Do I need to vacuum after every feeding? How often do you guys vacuum? I usually feed tilapia, and was wondering if I should vacuum the pieces after I feed. I noticed p's are a little messy. Or could I just Vacuum once a week in addition to the weekly water change vaccuming?


----------



## rbp guy (Apr 19, 2004)

You don't have to vacuum after every feeding. Just make sure to take out any uneaten food. I usually vacuum twice a week with my water changes (30%). Vacumming once a week with water changes is fine, as well.


----------



## piranha_guy_dan (Oct 4, 2004)

depends how much of a messy eatter you are......... if you get crumbs all over the floor you may have to vaccume to avoid walking on them and spreading them all over the house

when i vaccume my fish tank tho i do it about once and week because i only feed maybe once or twice a week


----------



## Onion (Sep 20, 2005)

It depends how often you feed, if you have many plants and if they are messy. If you see leftovers then its time to vaccum.


----------



## Whall Banner (Nov 25, 2004)

Vacuming your tank every time you feed your fish will drive both you and your fish nuts.


----------



## Oscar5001 (Sep 22, 2005)

Whall Banner said:


> Vacuming your tank every time you feed your fish will drive both you and your fish nuts.

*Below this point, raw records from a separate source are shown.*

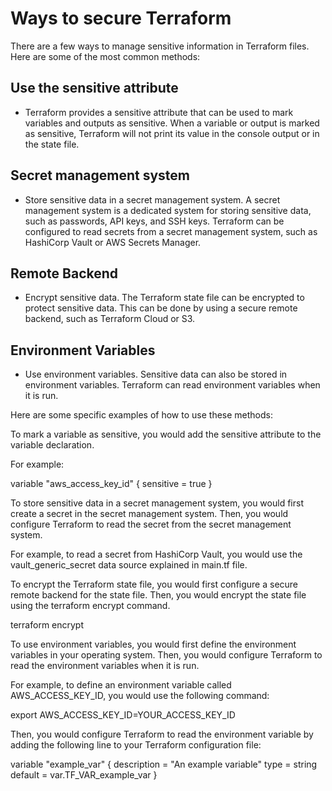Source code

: # Ways to secure Terraform

There are a few ways to manage sensitive information in Terraform files. Here are some of the most common methods:

## Use the sensitive attribute

- Terraform provides a sensitive attribute that can be used to mark variables and outputs as sensitive. When a variable or output is marked as sensitive, Terraform will not print its value in the console output or in the state file.

## Secret management system

- Store sensitive data in a secret management system. A secret management system is a dedicated system for storing sensitive data, such as passwords, API keys, and SSH keys. Terraform can be configured to read secrets from a secret management system, such as HashiCorp Vault or AWS Secrets Manager.

## Remote Backend

- Encrypt sensitive data. The Terraform state file can be encrypted to protect sensitive data. This can be done by using a secure remote backend, such as Terraform Cloud or S3.

## Environment Variables

- Use environment variables. Sensitive data can also be stored in environment variables. Terraform can read environment variables when it is run.

Here are some specific examples of how to use these methods:

To mark a variable as sensitive, you would add the sensitive attribute to the variable declaration. 

For example:

variable "aws_access_key_id" {
  sensitive = true
}

To store sensitive data in a secret management system, you would first create a secret in the secret management system. Then, you would configure Terraform to read the secret from the secret management system. 

For example, to read a secret from HashiCorp Vault, you would use the vault_generic_secret data source explained in main.tf file.

To encrypt the Terraform state file, you would first configure a secure remote backend for the state file. Then, you would encrypt the state file using the terraform encrypt command.

terraform encrypt

To use environment variables, you would first define the environment variables in your operating system. Then, you would configure Terraform to read the environment variables when it is run. 

For example, to define an environment variable called AWS_ACCESS_KEY_ID, you would use the following command:

export AWS_ACCESS_KEY_ID=YOUR_ACCESS_KEY_ID

Then, you would configure Terraform to read the environment variable by adding the following line to your Terraform configuration file:

  variable "example_var" {
  description = "An example variable"
  type        = string
  default     = var.TF_VAR_example_var
  }
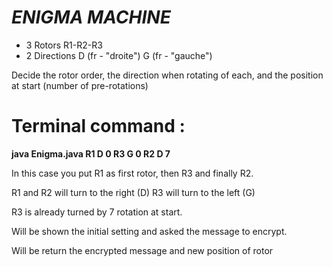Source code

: # ***ENIGMA MACHINE***

* 3 Rotors R1-R2-R3
* 2 Directions D (fr - "droite") G (fr - "gauche")

Decide the rotor order, the direction when rotating of each, and the position at start (number of pre-rotations)

# Terminal command :

**java Enigma.java R1 D 0 R3 G 0 R2 D 7**

In this case you put R1 as first rotor, then R3 and finally R2.

R1 and R2 will turn to the right (D)
R3 will turn to the left (G)

R3 is already turned by 7 rotation at start.

Will be shown the initial setting and asked the message to encrypt.

Will be return the encrypted message and new position of rotor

For sure. I vac every water change. Usually twice a week (once if I get lazy). Just be sure to get any large chunks that they dont eat out of the tank asap.


----------



## clarence (Jun 8, 2004)

u sit yourself down honey , let me pop round and do that pesky vaccuming for u 
!


----------



## piranha_guy_dan (Oct 4, 2004)

clarence said:


> u sit yourself down honey , let me pop round and do that pesky vaccuming for u
> !


oh please LAME!!!!!!!!!!


----------



## Guest (Nov 26, 2005)

Unless I really screwed up and messed up their water, I won't bother retrieving pieces of meat I can't fish out with a net. Even then, I will leave uneaten chunks of food or worms in there for at least an hour just to see if they regain interest later (or when they see I'm not watching them).

Generally, I feed most of my fish 1-3 small, swallowable pieces at a time. This way, I can see immediately when they lose interest in eating.


----------



## scent troll (Apr 4, 2005)

yeah i syphon the tank about once a week. what i WILL do however, is use a small net and gather uneaten food or unusually large "leftovers". just to avoid any problems. remember to check your filter intake for anything stuck to it as well. \
but just stick to weekly water changes and vaccum then.


----------



## booozi (Nov 4, 2005)

piranha_guy_dan said:


> u sit yourself down honey , let me pop round and do that pesky vaccuming for u
> !


oh please LAME!!!!!!!!!!








[/quote]

hahahah, that was lame.


----------



## Piranha_man (Jan 29, 2005)

Whall Banner said:


> Vacuming your tank every time you feed your fish will drive both you and your fish nuts.


I LOVE this answer... it is absolutely true.








I doubt anybody would actually stick to such a strict routine very long anyway...

I do a 50% water change every week, and vacuum the gravel every OTHER time.
No problems... my water checks out fine between vacuumings.


----------